◆ **What to work on**
Scan the records for the word "algebraically". Report each line where it occurs.

◆ **Records excerpted from a collection**
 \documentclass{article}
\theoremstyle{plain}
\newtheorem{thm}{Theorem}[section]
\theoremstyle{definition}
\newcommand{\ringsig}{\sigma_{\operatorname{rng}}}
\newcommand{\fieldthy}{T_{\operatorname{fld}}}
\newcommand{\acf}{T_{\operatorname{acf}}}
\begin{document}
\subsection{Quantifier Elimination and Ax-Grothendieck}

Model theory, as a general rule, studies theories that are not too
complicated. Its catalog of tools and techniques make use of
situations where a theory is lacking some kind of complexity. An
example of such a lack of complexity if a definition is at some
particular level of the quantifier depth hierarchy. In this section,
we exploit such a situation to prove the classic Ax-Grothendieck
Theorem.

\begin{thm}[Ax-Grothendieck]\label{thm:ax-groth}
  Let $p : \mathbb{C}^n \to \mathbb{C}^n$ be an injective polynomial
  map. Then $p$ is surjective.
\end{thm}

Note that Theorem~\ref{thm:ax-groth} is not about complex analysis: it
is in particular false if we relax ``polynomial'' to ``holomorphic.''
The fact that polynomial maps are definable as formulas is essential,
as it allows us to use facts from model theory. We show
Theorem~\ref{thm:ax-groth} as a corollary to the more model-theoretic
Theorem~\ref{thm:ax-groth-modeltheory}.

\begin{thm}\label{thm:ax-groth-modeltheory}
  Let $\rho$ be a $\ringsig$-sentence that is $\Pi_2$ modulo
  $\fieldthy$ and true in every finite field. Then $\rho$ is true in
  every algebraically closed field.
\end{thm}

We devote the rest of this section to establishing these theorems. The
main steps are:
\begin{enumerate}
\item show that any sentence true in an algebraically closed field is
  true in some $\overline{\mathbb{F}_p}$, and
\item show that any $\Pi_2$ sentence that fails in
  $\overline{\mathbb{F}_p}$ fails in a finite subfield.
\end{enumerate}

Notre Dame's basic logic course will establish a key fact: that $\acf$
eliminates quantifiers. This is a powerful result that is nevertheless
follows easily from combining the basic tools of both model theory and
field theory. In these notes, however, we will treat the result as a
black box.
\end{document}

◆ **The completed task**
  every algebraically closed field.
\item show that any sentence true in an algebraically closed field is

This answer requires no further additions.